Your assignment:
Within the lines below, the span from the line with "Alternatively, you can" to the line with "## Descrição", both ends included, is to be reproduced exactly, with pictures omitted.

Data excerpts
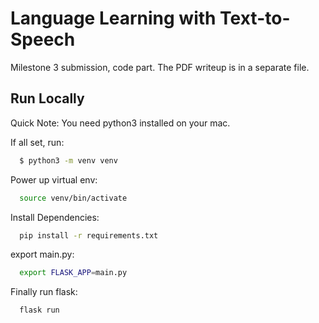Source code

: # Language Learning with Text-to-Speech

Milestone 3 submission, code part. The PDF writeup is in a separate file.

## Run Locally

Quick Note: You need python3 installed on your mac.

If all set, run:

```bash
  $ python3 -m venv venv
```

Power up virtual env:

```bash
  source venv/bin/activate
```

Install Dependencies:

```bash
  pip install -r requirements.txt
```

export main.py:

```bash
  export FLASK_APP=main.py
```

Finally run flask:

```bash
  flask run
```
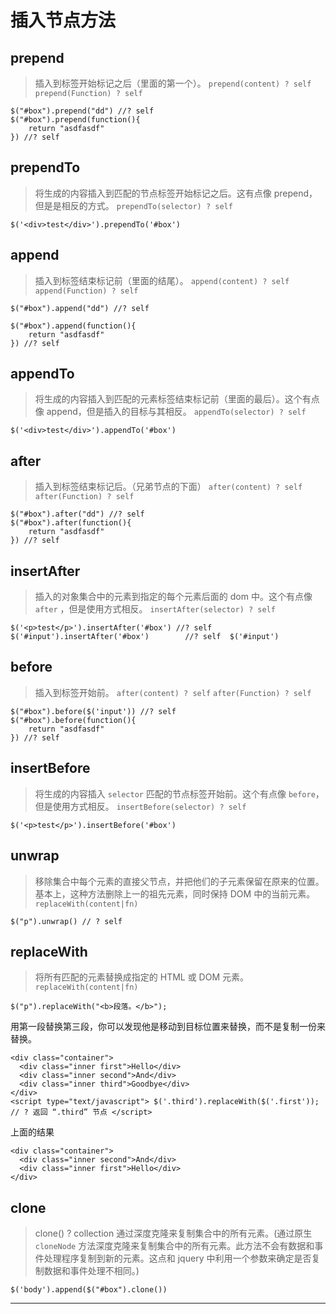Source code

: # 插入节点方法

## prepend

> 插入到标签开始标记之后（里面的第一个）。
> `prepend(content) ? self` `prepend(Function) ? self`

```
$("#box").prepend("dd") //? self
$("#box").prepend(function(){
    return "asdfasdf"
}) //? self 
```

## prependTo

> 将生成的内容插入到匹配的节点标签开始标记之后。这有点像 prepend，但是是相反的方式。
> `prependTo(selector) ? self`

```
$('<div>test</div>').prependTo('#box') 
```

## append

> 插入到标签结束标记前（里面的结尾）。
> `append(content) ? self` `append(Function) ? self`

```
$("#box").append("dd") //? self

$("#box").append(function(){
    return "asdfasdf"
}) //? self 
```

## appendTo

> 将生成的内容插入到匹配的元素标签结束标记前（里面的最后）。这个有点像 append，但是插入的目标与其相反。 `appendTo(selector) ? self`

```
$('<div>test</div>').appendTo('#box') 
```

## after

> 插入到标签结束标记后。（兄弟节点的下面）
> `after(content) ? self` `after(Function) ? self`

```
$("#box").after("dd") //? self
$("#box").after(function(){
    return "asdfasdf"
}) //? self 
```

## insertAfter

> 插入的对象集合中的元素到指定的每个元素后面的 dom 中。这个有点像 `after` ，但是使用方式相反。
> `insertAfter(selector) ? self`

```
$('<p>test</p>').insertAfter('#box') //? self
$('#input').insertAfter('#box')        //? self  $('#input') 
```

## before

> 插入到标签开始前。
> `after(content) ? self` `after(Function) ? self`

```
$("#box").before($('input')) //? self
$("#box").before(function(){
    return "asdfasdf"
}) //? self 
```

## insertBefore

> 将生成的内容插入 `selector` 匹配的节点标签开始前。这个有点像 `before`，但是使用方式相反。 `insertBefore(selector) ? self`

```
$('<p>test</p>').insertBefore('#box') 
```

## unwrap

> 移除集合中每个元素的直接父节点，并把他们的子元素保留在原来的位置。 基本上，这种方法删除上一的祖先元素，同时保持 DOM 中的当前元素。 `replaceWith(content|fn)`

```
$("p").unwrap() // ? self 
```

## replaceWith

> 将所有匹配的元素替换成指定的 HTML 或 DOM 元素。
> `replaceWith(content|fn)`

```
$("p").replaceWith("<b>段落。</b>"); 
```

用第一段替换第三段，你可以发现他是移动到目标位置来替换，而不是复制一份来替换。

```
<div class="container">
  <div class="inner first">Hello</div>
  <div class="inner second">And</div>
  <div class="inner third">Goodbye</div>
</div>
<script type="text/javascript"> $('.third').replaceWith($('.first'));  // ? 返回 “.third” 节点 </script> 
```

上面的结果

```
<div class="container">
  <div class="inner second">And</div>
  <div class="inner first">Hello</div>
</div> 
```

## clone

> clone() ? collection
> 通过深度克隆来复制集合中的所有元素。(通过原生 `cloneNode` 方法深度克隆来复制集合中的所有元素。此方法不会有数据和事件处理程序复制到新的元素。这点和 jquery 中利用一个参数来确定是否复制数据和事件处理不相同。)

```
$('body').append($("#box").clone()) 
```

* * *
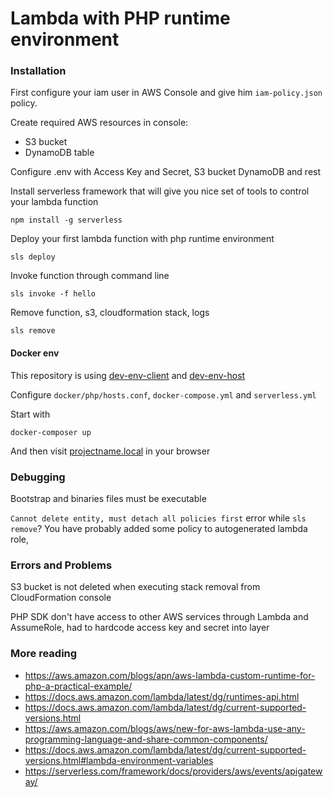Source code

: # Lambda with PHP runtime environment

### Installation
First configure your iam user in AWS Console and give him `iam-policy.json` policy.

Create required AWS resources in console:

- S3 bucket
- DynamoDB table

Configure .env with Access Key and Secret, S3 bucket DynamoDB and rest

Install serverless framework that will give you nice set of tools to control your lambda function
```
npm install -g serverless
```

Deploy your first lambda function with php runtime environment
```
sls deploy
```

Invoke function through command line
```
sls invoke -f hello
```

Remove function, s3, cloudformation stack, logs
```
sls remove
```

#### Docker env
This repository is using [dev-env-client](https://github.com/apapala/dev-env-client) and [dev-env-host](https://github.com/apapala/dev-env-host) 

Configure `docker/php/hosts.conf`, `docker-compose.yml` and `serverless.yml` 

Start with
```
docker-composer up
```
And then visit [projectname.local](http://projectname.local) in your browser

### Debugging

Bootstrap and binaries files must be executable

`Cannot delete entity, must detach all policies first` error while `sls remove`?
You have probably added some policy to autogenerated lambda role,  

### Errors and Problems

S3 bucket is not deleted when executing stack removal from CloudFormation console

PHP SDK don't have access to other AWS services through Lambda and AssumeRole, had to hardcode access key and secret into layer 

### More reading

- https://aws.amazon.com/blogs/apn/aws-lambda-custom-runtime-for-php-a-practical-example/
- https://docs.aws.amazon.com/lambda/latest/dg/runtimes-api.html
- https://docs.aws.amazon.com/lambda/latest/dg/current-supported-versions.html
- https://aws.amazon.com/blogs/aws/new-for-aws-lambda-use-any-programming-language-and-share-common-components/
- https://docs.aws.amazon.com/lambda/latest/dg/current-supported-versions.html#lambda-environment-variables
- https://serverless.com/framework/docs/providers/aws/events/apigateway/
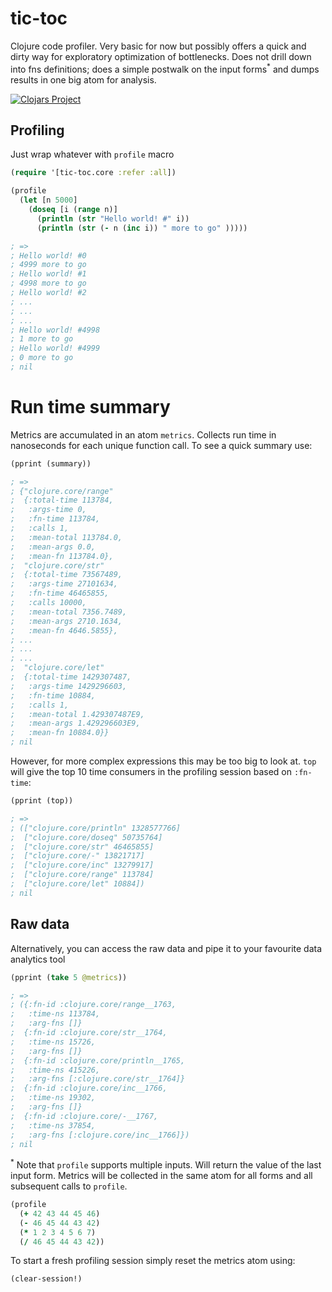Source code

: # tic-toc
Clojure code profiler. Very basic for now but possibly offers a quick and dirty way for exploratory optimization of bottlenecks. Does not drill down into fns definitions; does a simple postwalk on the input forms<sup>*</sup> and dumps results in one big atom for analysis.

[![Clojars Project](https://img.shields.io/clojars/v/tic-toc.svg)](https://clojars.org/tic-toc)

## Profiling
Just wrap whatever with `profile` macro
```clojure
(require '[tic-toc.core :refer :all])

(profile
  (let [n 5000]
    (doseq [i (range n)]
      (println (str "Hello world! #" i))
      (println (str (- n (inc i)) " more to go" )))))

; =>
; Hello world! #0
; 4999 more to go
; Hello world! #1
; 4998 more to go
; Hello world! #2
; ...
; ...
; ...
; Hello world! #4998
; 1 more to go
; Hello world! #4999
; 0 more to go
; nil
```

# Run time summary
Metrics are accumulated in an atom `metrics`. Collects run time in nanoseconds for each unique function call. To see a quick summary use:
```clojure
(pprint (summary))

; =>
; {"clojure.core/range"
;  {:total-time 113784,
;   :args-time 0,
;   :fn-time 113784,
;   :calls 1,
;   :mean-total 113784.0,
;   :mean-args 0.0,
;   :mean-fn 113784.0},
;  "clojure.core/str"
;  {:total-time 73567489,
;   :args-time 27101634,
;   :fn-time 46465855,
;   :calls 10000,
;   :mean-total 7356.7489,
;   :mean-args 2710.1634,
;   :mean-fn 4646.5855},
; ...
; ...
; ...
;  "clojure.core/let"
;  {:total-time 1429307487,
;   :args-time 1429296603,
;   :fn-time 10884,
;   :calls 1,
;   :mean-total 1.429307487E9,
;   :mean-args 1.429296603E9,
;   :mean-fn 10884.0}}
; nil
```
However, for more complex expressions this may be too big to look at.
`top` will give the top 10 time consumers in the profiling session based on `:fn-time`:
```clojure
(pprint (top))

; =>
; (["clojure.core/println" 1328577766]
;  ["clojure.core/doseq" 50735764]
;  ["clojure.core/str" 46465855]
;  ["clojure.core/-" 13821717]
;  ["clojure.core/inc" 13279917]
;  ["clojure.core/range" 113784]
;  ["clojure.core/let" 10884])
; nil
```

## Raw data
Alternatively, you can access the raw data and pipe it to your favourite data analytics tool

```clojure
(pprint (take 5 @metrics))

; =>
; ({:fn-id :clojure.core/range__1763,
;   :time-ns 113784,
;   :arg-fns []}
;  {:fn-id :clojure.core/str__1764,
;   :time-ns 15726,
;   :arg-fns []}
;  {:fn-id :clojure.core/println__1765,
;   :time-ns 415226,
;   :arg-fns [:clojure.core/str__1764]}
;  {:fn-id :clojure.core/inc__1766,
;   :time-ns 19302,
;   :arg-fns []}
;  {:fn-id :clojure.core/-__1767,
;   :time-ns 37854,
;   :arg-fns [:clojure.core/inc__1766]})
; nil
```

<sup>*</sup> Note that `profile` supports multiple inputs. Will return the value of the last input form. Metrics will be collected in the same atom for all forms and all subsequent calls to `profile`.

```clojure
(profile
  (+ 42 43 44 45 46)
  (- 46 45 44 43 42)
  (* 1 2 3 4 5 6 7)
  (/ 46 45 44 43 42))
```
To start a fresh profiling session simply reset the metrics atom using:
```clojure
(clear-session!)
```

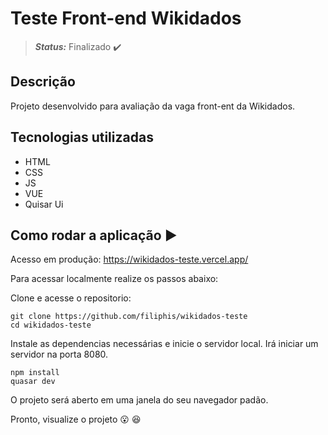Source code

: # Teste Front-end Wikidados
> **_Status:_** Finalizado :heavy_check_mark:

## Descrição

Projeto desenvolvido para avaliação da vaga front-ent da Wikidados.


## Tecnologias utilizadas
* HTML
* CSS
* JS
* VUE
* Quisar Ui

## Como rodar a aplicação  :arrow_forward:

Acesso em produção: https://wikidados-teste.vercel.app/


Para acessar localmente realize os passos abaixo:

Clone e acesse o repositorio:
```
git clone https://github.com/filiphis/wikidados-teste
cd wikidados-teste
```

Instale as dependencias necessárias e inicie o servidor local. Irá iniciar um servidor na porta 8080.
```
npm install
quasar dev
```

O projeto será aberto em uma janela do seu navegador padão.

Pronto, visualize o projeto :open_mouth: :satisfied:
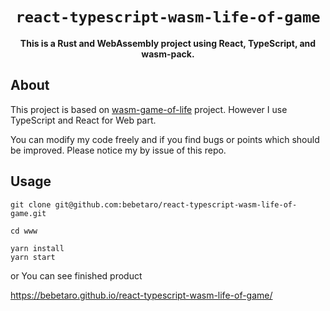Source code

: <div align="center">

  <h1><code>react-typescript-wasm-life-of-game</code></h1>

<strong>This is a Rust and WebAssembly project using React, TypeScript, and wasm-pack.</strong>

</div>

## About

This project is based on [wasm-game-of-life](https://github.com/rustwasm/wasm_game_of_life) project.
However I use TypeScript and React for Web part.

You can modify my code freely and if you find bugs or points which should be improved.
Please notice my by issue of this repo.

## Usage

```:shells
git clone git@github.com:bebetaro/react-typescript-wasm-life-of-game.git

cd www

yarn install
yarn start
```

or You can see finished product

<https://bebetaro.github.io/react-typescript-wasm-life-of-game/>
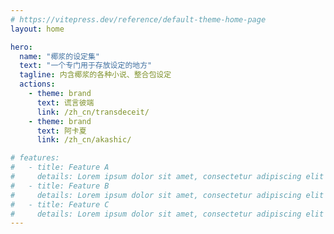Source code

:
 ```yaml
---
# https://vitepress.dev/reference/default-theme-home-page
layout: home

hero:
  name: "椰浆的设定集"
  text: "一个专门用于存放设定的地方"
  tagline: 内含椰浆的各种小说、整合包设定
  actions:
    - theme: brand
      text: 谎言彼端
      link: /zh_cn/transdeceit/
    - theme: brand
      text: 阿卡夏
      link: /zh_cn/akashic/

# features:
#   - title: Feature A
#     details: Lorem ipsum dolor sit amet, consectetur adipiscing elit
#   - title: Feature B
#     details: Lorem ipsum dolor sit amet, consectetur adipiscing elit
#   - title: Feature C
#     details: Lorem ipsum dolor sit amet, consectetur adipiscing elit
---
```

<index/>
<script setup>
import index from './index.vue'
</script>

Output:
Alternatively, you can access the raw data and pipe it to your favourite data analytics tool

```clojure
(pprint (take 5 @metrics))

; =>
; ({:fn-id :clojure.core/range__1763,
;   :time-ns 113784,
;   :arg-fns []}
;  {:fn-id :clojure.core/str__1764,
;   :time-ns 15726,
;   :arg-fns []}
;  {:fn-id :clojure.core/println__1765,
;   :time-ns 415226,
;   :arg-fns [:clojure.core/str__1764]}
;  {:fn-id :clojure.core/inc__1766,
;   :time-ns 19302,
;   :arg-fns []}
;  {:fn-id :clojure.core/-__1767,
;   :time-ns 37854,
;   :arg-fns [:clojure.core/inc__1766]})
; nil
```

<sup>*</sup> Note that `profile` supports multiple inputs. Will return the value of the last input form. Metrics will be collected in the same atom for all forms and all subsequent calls to `profile`.

```clojure
(profile
  (+ 42 43 44 45 46)
  (- 46 45 44 43 42)
  (* 1 2 3 4 5 6 7)
  (/ 46 45 44 43 42))
```
To start a fresh profiling session simply reset the metrics atom using:
```clojure
(clear-session!)
```

Source code

: # Teste Front-end Wikidados
> **_Status:_** Finalizado :heavy_check_mark:

## Descrição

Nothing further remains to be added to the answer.